-- Opening Marker --
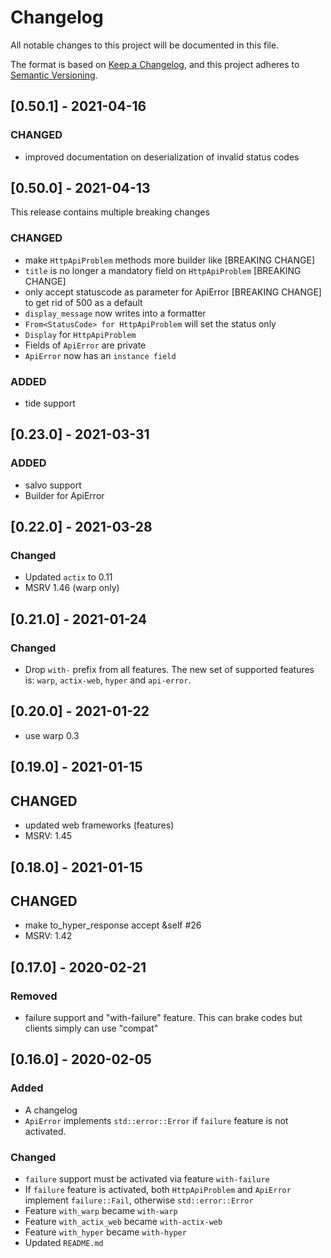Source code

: # Changelog
All notable changes to this project will be documented in this file.

The format is based on [Keep a Changelog](https://keepachangelog.com/en/1.0.0/),
and this project adheres to [Semantic Versioning](https://semver.org/spec/v2.0.0.html).

## [0.50.1] - 2021-04-16

### CHANGED

- improved documentation on deserialization of invalid status codes
## [0.50.0] - 2021-04-13

This release contains multiple breaking changes

### CHANGED

- make `HttpApiProblem` methods more builder like [BREAKING CHANGE]
- `title` is no longer a mandatory field on `HttpApiProblem` [BREAKING CHANGE]
- only accept statuscode as parameter for ApiError [BREAKING CHANGE] to get rid of 500 as a default
- `display_message` now writes into a formatter
- `From<StatusCode> for HttpApiProblem` will set the status only
- `Display` for `HttpApiProblem`
- Fields of `ApiError` are private
- `ApiError` now has an `instance field`

### ADDED

- tide support

## [0.23.0] - 2021-03-31

### ADDED

- salvo support
- Builder for ApiError

## [0.22.0] - 2021-03-28

### Changed

- Updated `actix` to 0.11
- MSRV 1.46 (warp only)
## [0.21.0] - 2021-01-24

### Changed

- Drop `with-` prefix from all features.
  The new set of supported features is: `warp`, `actix-web`, `hyper` and `api-error`.

## [0.20.0] - 2021-01-22

- use warp 0.3

## [0.19.0] - 2021-01-15

## CHANGED
- updated web frameworks (features)
- MSRV: 1.45


## [0.18.0] - 2021-01-15

## CHANGED

- make to_hyper_response accept &self #26
- MSRV: 1.42

## [0.17.0] - 2020-02-21
### Removed
- failure support and "with-failure" feature. This can brake codes but clients simply can use "compat"

## [0.16.0] - 2020-02-05
### Added
- A changelog
- `ApiError` implements `std::error::Error` if `failure` feature is not activated.

### Changed
- `failure` support must be activated via feature `with-failure`
- If `failure` feature is activated, both `HttpApiProblem` and `ApiError` implement `failure::Fail`, otherwise `std::error::Error`
- Feature `with_warp` became `with-warp`
- Feature `with_actix_web` became `with-actix-web`
- Feature `with_hyper` became `with-hyper`
- Updated `README.md`
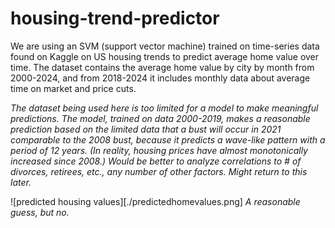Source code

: # housing-trend-predictor

We are using an SVM (support vector machine) trained on time-series data found on Kaggle on US housing trends to predict average home value over time. The dataset contains the average home value by city by month from 2000-2024, and from 2018-2024 it includes monthly data about average time on market and price cuts. 

*The dataset being used here is too limited for a model to make meaningful predictions. The model, trained on data 2000-2019, makes a reasonable prediction based on the limited data that a bust will occur in 2021 comparable to the 2008 bust, because it predicts a wave-like pattern with a period of 12 years. (In reality, housing prices have almost monotonically increased since 2008.) Would be better to analyze correlations to # of divorces, retirees, etc., any number of other factors. Might return to this later.*

![predicted housing values][./predictedhomevalues.png]
*A reasonable guess, but no.*
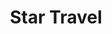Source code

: ---
title: "Star Travel"
address: "66, Woodburn Road, Carrickfergus, Co. Antrim, BT38 8PS"
tel: "0 2893065018"
county: "Antrim"
category: "Internal Ferry Services"
type: "Content"
lat: "054.7246050000"
lng: "-005.8335230000"
---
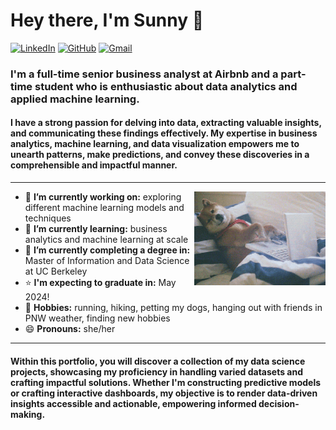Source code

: <h1 align="left"> Hey there, I'm Sunny 👋 </h1>

<p align="left">
   <a href="https://www.linkedin.com/in/sunnyshin01/"><img alt="LinkedIn" src="https://img.shields.io/badge/-sunnyshin-blue?style=flat-square&logo=Linkedin&logoColor=white&link=https://www.linkedin.com/in/sunnyshin01/"></a>
   <a href="https://github.com/sunnyshin0824/sunnyshin_portfolio.git"><img alt="GitHub" src="https://img.shields.io/badge/sunnyshin0824-black?style=flat-square&logo=github&logoColor=white&link=https://github.com/sunnyshin0824/sunnyshin_portfolio.git/"></a>
   <a href="mailto:sunnyshin0824@gmail.com"><img alt="Gmail" src="https://img.shields.io/badge/-sunnyshin0824@gmail.com-red?style=flat-square&logo=Gmail&logoColor=white&link=mailto:sunnyshin0824@gmail.com"></a>
</p>

<h3 align="left">  I'm a full-time senior business analyst at Airbnb and a part-time student who is enthusiastic about data analytics and applied machine learning. </h3>

<h4 align="left"> I have a strong passion for delving into data, extracting valuable insights, and communicating these findings effectively. My expertise in business analytics, machine learning, and data visualization empowers me to unearth patterns, make predictions, and convey these discoveries in a comprehensible and impactful manner. </h4>

---
<!-- credits for gif https://imgur.com/OOpRj -->
<img align="right" height="150" width="210" src="data.gif">

- 🔭 **I’m currently working on:** exploring different machine learning models and techniques
- 🌱 **I’m currently learning:** business analytics and machine learning at scale
- 👯 **I’m currently completing a degree in:** Master of Information and Data Science at UC Berkeley
- ⭐ **I'm expecting to graduate in:** May 2024!
- 💬 **Hobbies:** running, hiking, petting my dogs, hanging out with friends in PNW weather, finding new hobbies
- 😄 **Pronouns:** she/her

---

<h4 align="left">  Within this portfolio, you will discover a collection of my data science projects, showcasing my proficiency in handling varied datasets and crafting impactful solutions. Whether I'm constructing predictive models or crafting interactive dashboards, my objective is to render data-driven insights accessible and actionable, empowering informed decision-making. </h4>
-- Closing Marker --
Problem to solve » Each record must be repeated verbatim, and no picture may appear in the copy.

Response to the task »
Source code

: # Changelog
All notable changes to this project will be documented in this file.

The format is based on [Keep a Changelog](https://keepachangelog.com/en/1.0.0/),
and this project adheres to [Semantic Versioning](https://semver.org/spec/v2.0.0.html).

## [0.50.1] - 2021-04-16

### CHANGED

- improved documentation on deserialization of invalid status codes
## [0.50.0] - 2021-04-13

This release contains multiple breaking changes

### CHANGED

- make `HttpApiProblem` methods more builder like [BREAKING CHANGE]
- `title` is no longer a mandatory field on `HttpApiProblem` [BREAKING CHANGE]
- only accept statuscode as parameter for ApiError [BREAKING CHANGE] to get rid of 500 as a default
- `display_message` now writes into a formatter
- `From<StatusCode> for HttpApiProblem` will set the status only
- `Display` for `HttpApiProblem`
- Fields of `ApiError` are private
- `ApiError` now has an `instance field`

### ADDED

- tide support

## [0.23.0] - 2021-03-31

### ADDED

- salvo support
- Builder for ApiError

## [0.22.0] - 2021-03-28

### Changed

- Updated `actix` to 0.11
- MSRV 1.46 (warp only)
## [0.21.0] - 2021-01-24

### Changed

- Drop `with-` prefix from all features.
  The new set of supported features is: `warp`, `actix-web`, `hyper` and `api-error`.

## [0.20.0] - 2021-01-22

- use warp 0.3

## [0.19.0] - 2021-01-15

## CHANGED
- updated web frameworks (features)
- MSRV: 1.45


## [0.18.0] - 2021-01-15

## CHANGED

- make to_hyper_response accept &self #26
- MSRV: 1.42

## [0.17.0] - 2020-02-21
### Removed
- failure support and "with-failure" feature. This can brake codes but clients simply can use "compat"

## [0.16.0] - 2020-02-05
### Added
- A changelog
- `ApiError` implements `std::error::Error` if `failure` feature is not activated.

### Changed
- `failure` support must be activated via feature `with-failure`
- If `failure` feature is activated, both `HttpApiProblem` and `ApiError` implement `failure::Fail`, otherwise `std::error::Error`
- Feature `with_warp` became `with-warp`
- Feature `with_actix_web` became `with-actix-web`
- Feature `with_hyper` became `with-hyper`
- Updated `README.md`
Source code

: # housing-trend-predictor

We are using an SVM (support vector machine) trained on time-series data found on Kaggle on US housing trends to predict average home value over time. The dataset contains the average home value by city by month from 2000-2024, and from 2018-2024 it includes monthly data about average time on market and price cuts. 

*The dataset being used here is too limited for a model to make meaningful predictions. The model, trained on data 2000-2019, makes a reasonable prediction based on the limited data that a bust will occur in 2021 comparable to the 2008 bust, because it predicts a wave-like pattern with a period of 12 years. (In reality, housing prices have almost monotonically increased since 2008.) Would be better to analyze correlations to # of divorces, retirees, etc., any number of other factors. Might return to this later.*

![predicted housing values][./predictedhomevalues.png]
*A reasonable guess, but no.*
Source code

: ---
title: "Star Travel"
address: "66, Woodburn Road, Carrickfergus, Co. Antrim, BT38 8PS"
tel: "0 2893065018"
county: "Antrim"
category: "Internal Ferry Services"
type: "Content"
lat: "054.7246050000"
lng: "-005.8335230000"
---
Source code

: <h1 align="left"> Hey there, I'm Sunny 👋 </h1>

<p align="left">
   <a href="https://www.linkedin.com/in/sunnyshin01/"><img alt="LinkedIn" src="https://img.shields.io/badge/-sunnyshin-blue?style=flat-square&logo=Linkedin&logoColor=white&link=https://www.linkedin.com/in/sunnyshin01/"></a>
   <a href="https://github.com/sunnyshin0824/sunnyshin_portfolio.git"><img alt="GitHub" src="https://img.shields.io/badge/sunnyshin0824-black?style=flat-square&logo=github&logoColor=white&link=https://github.com/sunnyshin0824/sunnyshin_portfolio.git/"></a>
   <a href="mailto:sunnyshin0824@gmail.com"><img alt="Gmail" src="https://img.shields.io/badge/-sunnyshin0824@gmail.com-red?style=flat-square&logo=Gmail&logoColor=white&link=mailto:sunnyshin0824@gmail.com"></a>
</p>

<h3 align="left">  I'm a full-time senior business analyst at Airbnb and a part-time student who is enthusiastic about data analytics and applied machine learning. </h3>

<h4 align="left"> I have a strong passion for delving into data, extracting valuable insights, and communicating these findings effectively. My expertise in business analytics, machine learning, and data visualization empowers me to unearth patterns, make predictions, and convey these discoveries in a comprehensible and impactful manner. </h4>

---
<!-- credits for gif https://imgur.com/OOpRj -->
<img align="right" height="150" width="210" src="data.gif">

- 🔭 **I’m currently working on:** exploring different machine learning models and techniques
- 🌱 **I’m currently learning:** business analytics and machine learning at scale
- 👯 **I’m currently completing a degree in:** Master of Information and Data Science at UC Berkeley
- ⭐ **I'm expecting to graduate in:** May 2024!
- 💬 **Hobbies:** running, hiking, petting my dogs, hanging out with friends in PNW weather, finding new hobbies
- 😄 **Pronouns:** she/her

---

<h4 align="left">  Within this portfolio, you will discover a collection of my data science projects, showcasing my proficiency in handling varied datasets and crafting impactful solutions. Whether I'm constructing predictive models or crafting interactive dashboards, my objective is to render data-driven insights accessible and actionable, empowering informed decision-making. </h4>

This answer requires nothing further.